Music never forgets. Feelings one hasn’t experienced in years come flooding back at the mere memory of a chord. A song is like a snapshot of a musicians’ soul. Long after the songwriter emerges from the moment, the song remains as a testament to that particular moment’s feelings, thoughts and convictions.

I’m haunted by a melody from my childhood. It’s a love song penned by my father to my mother. I can barely remember his soft, musty voice serenading the nighttime as his fingers danced upon guitar strings. For a wedding present, my dad had the lyrics written in brown calligraphy onto a giant piece of framed paper that hung from our wall until I was twelve. It hung from our wall until he left.

I can’t remember the song in its entirety, but fragments return to me if I concentrate hard enough. It’s full of beautiful promises, hopes and dreams. It turns my stomach to think how drastically wrong it all turned out to be.

“So look in my eyes and tell me that you’ll stay. My love for you will never go away.”

Little more than 20 years later, the songwriter sang a different tune. I often wonder what went wrong-- and of course I have my theories-- but life never works itself out in simple cause-and-effect relationships. Life’s tragedies are built upon a multitude of wounds, missteps, accidents and misunderstandings. Untangling the mass to reach some sort of solution seems an impossible task. Suffice it to say the road from “I do” to “I never loved you” must be a twisting and painful one, a path based on the faulty idea that marriage is a contract that can be broken if its terms are not satisfactorily met.

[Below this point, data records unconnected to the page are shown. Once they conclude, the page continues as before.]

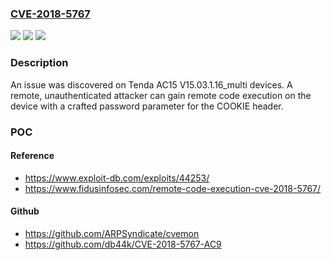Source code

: ### [CVE-2018-5767](https://cve.mitre.org/cgi-bin/cvename.cgi?name=CVE-2018-5767)
![](https://img.shields.io/static/v1?label=Product&message=n%2Fa&color=blue)
![](https://img.shields.io/static/v1?label=Version&message=n%2Fa&color=blue)
![](https://img.shields.io/static/v1?label=Vulnerability&message=n%2Fa&color=brighgreen)

### Description

An issue was discovered on Tenda AC15 V15.03.1.16_multi devices. A remote, unauthenticated attacker can gain remote code execution on the device with a crafted password parameter for the COOKIE header.

### POC

#### Reference
- https://www.exploit-db.com/exploits/44253/
- https://www.fidusinfosec.com/remote-code-execution-cve-2018-5767/

#### Github
- https://github.com/ARPSyndicate/cvemon
- https://github.com/db44k/CVE-2018-5767-AC9

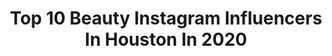 ---
title: Top 10 Beauty Instagram Influencers In Houston In 2020
description: >-
  Find top beauty Instagram influencers in Houston in 2020. Most popular hashtags: #houston #naturalhair #amazonfinds #afro.
platform: Instagram
profiles:
  - username: "braidsbykamesha"
    fullname: >-
      Ka’Mesha Cathcart
    location: "United States"
    followers: 20203
    engagement: 1302
    commentsToLikes: 0.024172
    id: ck15pc7izx5gk0i19c1oz3noz
    verified: false
    hashtags: "#blackwomen, #eyelashes, #knotlessboxbraids, #jumboboxbraids"
  - username: "juanyyasminn"
    fullname: >-
      Juany Yasmin
    location: "United States"
    followers: 72924
    engagement: 826
    commentsToLikes: 0.098356
    id: ck0tyv6l5o70l0i19bh6lou6e
    verified: false
    hashtags: "#vaquera, #laninafresa, #dailyparenting, #mommyblogger"
  - username: "bagd_pnda"
    fullname: >-
      
    location: "United States"
    followers: 14130
    engagement: 537
    commentsToLikes: 0.023715
    id: ck5zoagtdq4bh0i14qmizco4m
    verified: false
    hashtags: "#socialmustang, #mustangsofinstagram, #travelphotography, #mustangnation"
  - username: "mena_adubea"
    fullname: >-
      HOUSTON BEAUTY CONTENT CREATOR
    location: "United States"
    followers: 60795
    engagement: 330
    commentsToLikes: 0.027877
    id: ck5hm3snflbo30i11l4hql6ek
    verified: false
    hashtags: "#naturalnails, #instaskincare, #wighack, #naturalhair"
  - username: "lifetolauren"
    fullname: >-
      Lifestyle Blog
    location: "United States"
    followers: 73657
    engagement: 178
    commentsToLikes: 0.058193
    id: ck0txw805kprq0i19y8nl6w6j
    verified: false
    hashtags: "#selfcare, #ltkmothersday, #bumpstyle, #summerstyle"
  - username: "charmingcharltonphotos"
    fullname: >-
      CHARMING  CHARLTON
    location: "United States"
    followers: 57133
    engagement: 56
    commentsToLikes: 0.039330
    id: ck0tt00bc0k950i19fns6158u
    verified: false
    hashtags: "#charmingcharlton, #houstonphotographer, #uneditedphoto, #irunwithahmaud"
  - username: "nadiaisabelmakeup"
    fullname: >-
      Nadia Isabel Tabban
    location: "United States"
    followers: 11435
    engagement: 516
    commentsToLikes: 0.142205
    id: ck15q6nso1d7i0i193pwrhoyl
    verified: false
    hashtags: "#20, #privatesocietycosmetics, #identidad, #pixipretties"
  - username: "jessicamelgoza_"
    fullname: >-
      𝐉 𝐄 𝐒 𝐒 𝐈 𝐂 𝐀
    location: "United States"
    followers: 12410
    engagement: 556
    commentsToLikes: 0.322708
    id: ck14j9uovja5r0i19msnx1s88
    verified: false
    hashtags: "#designerdupes, #tiedyefashion, #whiteteamoments, #cincodemayo"
  - username: "luxebeemakeuplounge"
    fullname: >-
      Houston’s #1 Beauty Store 💁‍♀️
    location: "United States"
    followers: 20934
    engagement: 15
    commentsToLikes: 0.014822
    id: ck15rg7s47rxm0i19uhtxymne
    verified: false
    hashtags: ""
  - username: "elianedjema"
    fullname: >-
      Eliane Djema, Esq. 🇨🇩
    location: "United States"
    followers: 10863
    engagement: 964
    commentsToLikes: 0.073983
    id: ck14jsacrlxan0i19hoiht9zb
    verified: false
    hashtags: "#iaintscared, #fashion, #blogger, #wcw"
---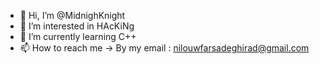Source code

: - 👋 Hi, I’m @MidnighKnight
- 👀 I’m interested in HAcKiNg
- 🌱 I’m currently learning C++
- 📫 How to reach me -> By my email : nilouwfarsadeghirad@gmail.com

<!---
MidnighKnight/MidnighKnight is a ✨ special ✨ repository because its `README.md` (this file) appears on your GitHub profile.
You can click the Preview link to take a look at your changes.
--->
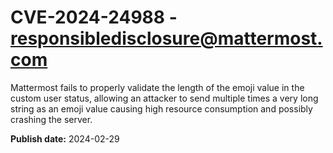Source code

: # CVE-2024-24988 - responsibledisclosure@mattermost.com

Mattermost fails to properly validate the length of the emoji value in the custom user status, allowing an attacker to send multiple times a very long string as an emoji value causing high resource consumption and possibly crashing the server.



**Publish date:** 2024-02-29
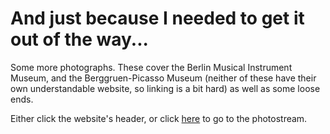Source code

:# And just because I needed to get it out of the way...

Some more photographs. These cover the Berlin Musical Instrument Museum, and the Berggruen-Picasso Museum (neither of these have their own understandable website, so linking is a bit hard) as well as some loose ends.

Either click the website's header, or click <a href="http://flickr.com/photos/pomax" target="_blank">here</a> to go to the photostream.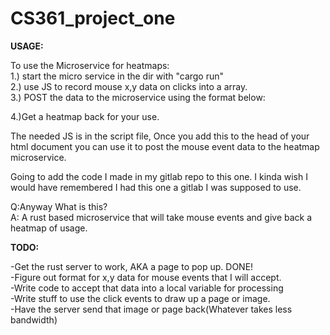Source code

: # CS361_project_one


<b>USAGE:</b>

To use the Microservice for heatmaps:<br>
1.) start the micro service in the dir with "cargo run"<br>
2.) use JS to record mouse x,y data on clicks into a array.<br>
3.) POST the data to the microservice using the format below:<br>

4.)Get a heatmap back for your use.<br>

The needed JS is in the script file, Once you add this to the head of your
html document you can use it to post the mouse event data to the heatmap
microservice.<br>


Going to add the code I made in my gitlab repo to this one.
I kinda wish I would have remembered I had this one a gitlab I was supposed to
use.

Q:Anyway What is this?<br>
A: A rust based microservice that will take mouse events and give back a 
heatmap of usage.<br>


<b>TODO:</b>

-Get the rust server to work, AKA a page to pop up. DONE!<br>
-Figure out format for x,y data for mouse events that I will accept.<br>
-Write code to accept that data into a local variable for processing<br>
-Write stuff to use the click events to draw up a page or image.<br>
-Have the server send that image or page back(Whatever takes less bandwidth)<br>
















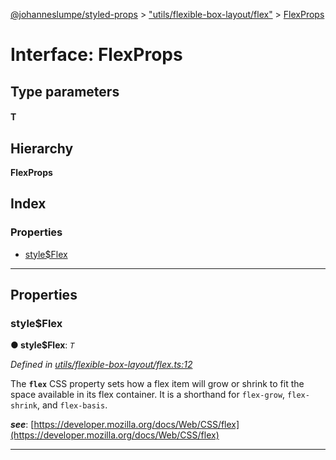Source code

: [@johanneslumpe/styled-props](../README.md) > ["utils/flexible-box-layout/flex"](../modules/_utils_flexible_box_layout_flex_.md) > [FlexProps](../interfaces/_utils_flexible_box_layout_flex_.flexprops.md)

# Interface: FlexProps

## Type parameters
#### T 
## Hierarchy

**FlexProps**

## Index

### Properties

* [style$Flex](_utils_flexible_box_layout_flex_.flexprops.md#style_flex)

---

## Properties

<a id="style_flex"></a>

###  style$Flex

**● style$Flex**: *`T`*

*Defined in [utils/flexible-box-layout/flex.ts:12](https://github.com/johanneslumpe/styled-props/blob/8e709f1/src/utils/flexible-box-layout/flex.ts#L12)*

The **`flex`** CSS property sets how a flex item will grow or shrink to fit the space available in its flex container. It is a shorthand for `flex-grow`, `flex-shrink`, and `flex-basis`.

*__see__*: [https://developer.mozilla.org/docs/Web/CSS/flex](https://developer.mozilla.org/docs/Web/CSS/flex)

___

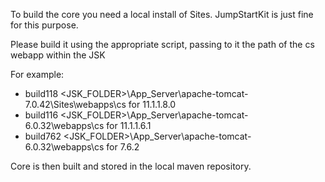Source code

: To build the core you need a local install of Sites. JumpStartKit is just fine for this purpose.

Please build it using the appropriate script, passing to it the path of the cs webapp within the JSK

For example:

- build118 <JSK_FOLDER>\App_Server\apache-tomcat-7.0.42\Sites\webapps\cs for 11.1.1.8.0
- build116 <JSK_FOLDER>\App_Server\apache-tomcat-6.0.32\webapps\cs for 11.1.1.6.1
- build762 <JSK_FOLDER>\App_Server\apache-tomcat-6.0.32\webapps\cs for 7.6.2

Core is then built and stored in the local maven repository.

Does the fact that nothing in the song worked out invalidate my father’s past feelings? I honestly don’t know. I’d have to travel back in time more than 10 years prior to my own conception to know the answer to that one. Still, the song remains a passionate exposition of my father’s long-forgotten desires. I find myself returning to these few lines in my memory as I try to catch a glimpse of my parents’ past. The photo albums have long been stashed away. The music provides my only window.